• Exercise: Return every line of the entries that includes the word "then".

"""

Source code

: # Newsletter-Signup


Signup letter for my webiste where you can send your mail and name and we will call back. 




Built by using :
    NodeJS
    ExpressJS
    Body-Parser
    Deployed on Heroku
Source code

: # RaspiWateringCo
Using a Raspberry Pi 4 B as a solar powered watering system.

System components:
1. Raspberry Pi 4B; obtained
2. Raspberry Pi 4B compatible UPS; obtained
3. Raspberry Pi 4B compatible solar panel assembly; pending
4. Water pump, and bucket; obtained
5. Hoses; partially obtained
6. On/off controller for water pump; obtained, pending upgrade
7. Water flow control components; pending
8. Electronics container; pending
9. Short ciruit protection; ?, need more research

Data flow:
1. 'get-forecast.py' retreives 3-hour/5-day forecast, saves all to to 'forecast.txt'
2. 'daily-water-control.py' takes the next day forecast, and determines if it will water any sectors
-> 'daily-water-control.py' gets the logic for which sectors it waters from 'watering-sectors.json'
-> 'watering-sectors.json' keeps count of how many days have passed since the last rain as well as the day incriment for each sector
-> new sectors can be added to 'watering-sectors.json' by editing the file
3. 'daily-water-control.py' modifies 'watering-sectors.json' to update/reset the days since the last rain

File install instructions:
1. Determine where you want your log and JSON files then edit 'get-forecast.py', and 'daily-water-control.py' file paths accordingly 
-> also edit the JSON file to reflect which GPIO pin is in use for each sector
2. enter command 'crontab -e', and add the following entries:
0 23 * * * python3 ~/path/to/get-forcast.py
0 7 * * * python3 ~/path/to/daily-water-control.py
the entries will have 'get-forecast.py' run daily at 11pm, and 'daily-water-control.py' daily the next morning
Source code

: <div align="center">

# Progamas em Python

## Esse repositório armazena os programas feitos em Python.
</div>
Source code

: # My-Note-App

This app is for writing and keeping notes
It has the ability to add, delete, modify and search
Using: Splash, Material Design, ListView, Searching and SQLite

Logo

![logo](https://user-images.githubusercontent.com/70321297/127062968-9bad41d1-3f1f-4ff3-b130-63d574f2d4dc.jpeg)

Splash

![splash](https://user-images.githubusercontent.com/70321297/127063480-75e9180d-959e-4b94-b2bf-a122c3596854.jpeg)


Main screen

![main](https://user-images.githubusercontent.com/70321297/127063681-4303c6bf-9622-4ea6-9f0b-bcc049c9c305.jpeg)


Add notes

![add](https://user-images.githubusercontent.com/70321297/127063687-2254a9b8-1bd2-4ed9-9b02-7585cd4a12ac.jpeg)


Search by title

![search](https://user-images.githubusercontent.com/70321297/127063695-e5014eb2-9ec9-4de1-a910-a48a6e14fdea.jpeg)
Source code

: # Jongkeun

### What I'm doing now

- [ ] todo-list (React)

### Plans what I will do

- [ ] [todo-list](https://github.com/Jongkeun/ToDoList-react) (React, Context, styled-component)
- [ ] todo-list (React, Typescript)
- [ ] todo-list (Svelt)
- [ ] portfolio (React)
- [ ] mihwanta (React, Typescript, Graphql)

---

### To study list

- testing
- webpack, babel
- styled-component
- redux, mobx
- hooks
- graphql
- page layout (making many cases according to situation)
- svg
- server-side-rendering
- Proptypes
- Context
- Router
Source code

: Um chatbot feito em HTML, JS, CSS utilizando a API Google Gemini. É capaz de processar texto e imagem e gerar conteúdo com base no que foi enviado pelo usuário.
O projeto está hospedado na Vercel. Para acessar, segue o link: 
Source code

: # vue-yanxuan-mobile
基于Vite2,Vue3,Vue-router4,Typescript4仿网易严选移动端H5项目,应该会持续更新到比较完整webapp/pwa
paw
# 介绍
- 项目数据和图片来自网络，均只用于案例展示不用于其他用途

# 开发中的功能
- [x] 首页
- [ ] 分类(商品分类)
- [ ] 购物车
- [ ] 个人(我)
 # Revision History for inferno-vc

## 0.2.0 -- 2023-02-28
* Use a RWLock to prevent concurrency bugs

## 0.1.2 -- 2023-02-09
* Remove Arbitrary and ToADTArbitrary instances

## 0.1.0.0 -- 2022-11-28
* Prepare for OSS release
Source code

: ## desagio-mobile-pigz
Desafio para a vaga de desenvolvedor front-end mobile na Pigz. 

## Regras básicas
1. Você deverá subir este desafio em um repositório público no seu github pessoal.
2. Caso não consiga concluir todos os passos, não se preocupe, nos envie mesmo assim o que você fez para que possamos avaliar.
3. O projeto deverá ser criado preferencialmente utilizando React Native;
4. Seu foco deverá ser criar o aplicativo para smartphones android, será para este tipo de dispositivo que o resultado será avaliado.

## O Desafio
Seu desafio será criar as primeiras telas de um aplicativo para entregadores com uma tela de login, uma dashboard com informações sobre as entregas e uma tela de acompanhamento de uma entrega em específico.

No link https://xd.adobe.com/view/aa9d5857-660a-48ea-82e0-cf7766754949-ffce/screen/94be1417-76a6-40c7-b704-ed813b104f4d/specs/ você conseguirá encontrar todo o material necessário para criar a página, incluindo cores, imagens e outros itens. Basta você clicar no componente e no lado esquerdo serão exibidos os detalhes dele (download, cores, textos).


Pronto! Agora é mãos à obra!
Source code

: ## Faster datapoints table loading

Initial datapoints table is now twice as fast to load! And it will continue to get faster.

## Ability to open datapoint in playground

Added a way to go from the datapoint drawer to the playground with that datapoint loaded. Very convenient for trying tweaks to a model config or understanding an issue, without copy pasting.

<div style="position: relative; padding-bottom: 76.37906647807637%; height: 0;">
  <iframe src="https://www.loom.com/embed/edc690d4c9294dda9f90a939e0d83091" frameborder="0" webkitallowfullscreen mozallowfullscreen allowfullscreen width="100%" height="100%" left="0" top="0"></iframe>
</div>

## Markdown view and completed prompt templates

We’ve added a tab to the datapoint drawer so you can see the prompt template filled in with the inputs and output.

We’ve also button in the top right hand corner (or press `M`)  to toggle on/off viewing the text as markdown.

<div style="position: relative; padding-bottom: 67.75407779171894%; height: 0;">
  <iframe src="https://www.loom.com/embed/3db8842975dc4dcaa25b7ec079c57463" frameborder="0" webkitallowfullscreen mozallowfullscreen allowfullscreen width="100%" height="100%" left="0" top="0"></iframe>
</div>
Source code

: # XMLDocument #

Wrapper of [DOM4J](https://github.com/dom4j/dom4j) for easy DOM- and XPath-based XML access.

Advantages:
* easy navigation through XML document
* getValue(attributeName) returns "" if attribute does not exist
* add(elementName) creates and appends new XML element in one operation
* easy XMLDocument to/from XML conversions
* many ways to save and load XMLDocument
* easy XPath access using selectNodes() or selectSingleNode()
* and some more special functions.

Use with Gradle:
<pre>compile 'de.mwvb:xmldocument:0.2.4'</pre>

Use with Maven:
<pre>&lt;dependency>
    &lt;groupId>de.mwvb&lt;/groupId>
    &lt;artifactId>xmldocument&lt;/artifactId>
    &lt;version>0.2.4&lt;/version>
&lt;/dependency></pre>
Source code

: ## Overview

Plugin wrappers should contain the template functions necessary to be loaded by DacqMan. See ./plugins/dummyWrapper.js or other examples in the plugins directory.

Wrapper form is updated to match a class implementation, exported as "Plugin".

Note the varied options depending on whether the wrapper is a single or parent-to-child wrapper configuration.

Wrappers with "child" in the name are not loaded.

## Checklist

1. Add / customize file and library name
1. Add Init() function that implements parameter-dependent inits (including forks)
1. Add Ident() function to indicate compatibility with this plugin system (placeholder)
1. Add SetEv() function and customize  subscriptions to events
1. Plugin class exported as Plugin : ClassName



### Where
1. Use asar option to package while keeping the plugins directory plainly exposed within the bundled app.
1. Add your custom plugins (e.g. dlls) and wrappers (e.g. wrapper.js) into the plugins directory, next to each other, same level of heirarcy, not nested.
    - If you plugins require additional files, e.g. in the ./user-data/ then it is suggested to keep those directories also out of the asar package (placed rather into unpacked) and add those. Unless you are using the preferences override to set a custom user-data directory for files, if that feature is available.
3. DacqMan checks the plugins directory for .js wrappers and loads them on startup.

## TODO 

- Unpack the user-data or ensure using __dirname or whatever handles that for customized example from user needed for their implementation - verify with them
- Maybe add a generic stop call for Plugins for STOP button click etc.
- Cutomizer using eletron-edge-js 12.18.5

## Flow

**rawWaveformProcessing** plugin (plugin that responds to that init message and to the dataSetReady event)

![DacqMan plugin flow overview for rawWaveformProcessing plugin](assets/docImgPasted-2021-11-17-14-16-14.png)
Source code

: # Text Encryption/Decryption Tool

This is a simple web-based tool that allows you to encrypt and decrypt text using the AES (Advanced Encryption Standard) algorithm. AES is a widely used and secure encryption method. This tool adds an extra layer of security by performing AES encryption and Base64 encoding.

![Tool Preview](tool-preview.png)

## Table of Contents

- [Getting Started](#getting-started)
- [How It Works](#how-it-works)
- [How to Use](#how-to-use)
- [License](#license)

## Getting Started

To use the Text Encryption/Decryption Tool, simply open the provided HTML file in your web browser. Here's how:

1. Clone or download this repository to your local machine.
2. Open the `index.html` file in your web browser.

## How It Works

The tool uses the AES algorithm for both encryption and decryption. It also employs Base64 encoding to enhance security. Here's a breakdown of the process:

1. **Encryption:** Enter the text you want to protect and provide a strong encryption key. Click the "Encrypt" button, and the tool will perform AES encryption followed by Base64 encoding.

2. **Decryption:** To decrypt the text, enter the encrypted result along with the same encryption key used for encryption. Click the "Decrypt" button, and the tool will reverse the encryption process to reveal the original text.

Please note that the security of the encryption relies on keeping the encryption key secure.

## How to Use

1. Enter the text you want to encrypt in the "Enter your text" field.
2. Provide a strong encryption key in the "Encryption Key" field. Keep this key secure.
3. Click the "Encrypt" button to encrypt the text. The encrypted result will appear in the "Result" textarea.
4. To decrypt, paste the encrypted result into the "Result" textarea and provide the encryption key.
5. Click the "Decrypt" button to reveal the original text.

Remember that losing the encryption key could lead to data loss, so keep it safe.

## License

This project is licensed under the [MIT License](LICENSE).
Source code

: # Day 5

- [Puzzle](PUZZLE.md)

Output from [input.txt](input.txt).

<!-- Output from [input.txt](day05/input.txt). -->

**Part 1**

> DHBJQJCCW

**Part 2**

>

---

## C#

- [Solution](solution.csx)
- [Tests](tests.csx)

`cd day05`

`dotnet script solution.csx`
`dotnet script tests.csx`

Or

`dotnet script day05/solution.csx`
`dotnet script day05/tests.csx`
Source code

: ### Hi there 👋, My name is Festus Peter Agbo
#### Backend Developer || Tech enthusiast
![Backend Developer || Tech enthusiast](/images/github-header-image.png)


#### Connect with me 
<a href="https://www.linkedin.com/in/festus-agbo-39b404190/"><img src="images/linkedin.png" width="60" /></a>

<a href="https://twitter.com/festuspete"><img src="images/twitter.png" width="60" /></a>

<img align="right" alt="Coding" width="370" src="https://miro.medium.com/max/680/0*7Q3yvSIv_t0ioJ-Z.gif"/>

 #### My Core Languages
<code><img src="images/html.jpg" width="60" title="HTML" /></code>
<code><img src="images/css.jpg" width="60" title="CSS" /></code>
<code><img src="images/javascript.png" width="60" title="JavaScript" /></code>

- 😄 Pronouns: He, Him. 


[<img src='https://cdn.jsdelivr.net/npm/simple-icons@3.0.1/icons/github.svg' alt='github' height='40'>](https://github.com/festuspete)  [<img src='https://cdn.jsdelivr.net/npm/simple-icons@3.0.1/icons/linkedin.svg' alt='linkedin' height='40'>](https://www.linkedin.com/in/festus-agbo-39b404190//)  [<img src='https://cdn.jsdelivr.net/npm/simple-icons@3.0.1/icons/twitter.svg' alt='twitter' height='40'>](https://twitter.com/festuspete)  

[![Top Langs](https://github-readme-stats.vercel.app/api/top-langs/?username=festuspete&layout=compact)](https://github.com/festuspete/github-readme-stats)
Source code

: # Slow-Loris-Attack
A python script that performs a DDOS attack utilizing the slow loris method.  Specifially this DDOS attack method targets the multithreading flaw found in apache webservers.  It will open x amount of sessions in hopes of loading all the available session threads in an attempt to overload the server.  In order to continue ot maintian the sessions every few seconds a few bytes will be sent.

"""

• Exercise response:
1. Determine where you want your log and JSON files then edit 'get-forecast.py', and 'daily-water-control.py' file paths accordingly 
    - If you plugins require additional files, e.g. in the ./user-data/ then it is suggested to keep those directories also out of the asar package (placed rather into unpacked) and add those. Unless you are using the preferences override to set a custom user-data directory for files, if that feature is available.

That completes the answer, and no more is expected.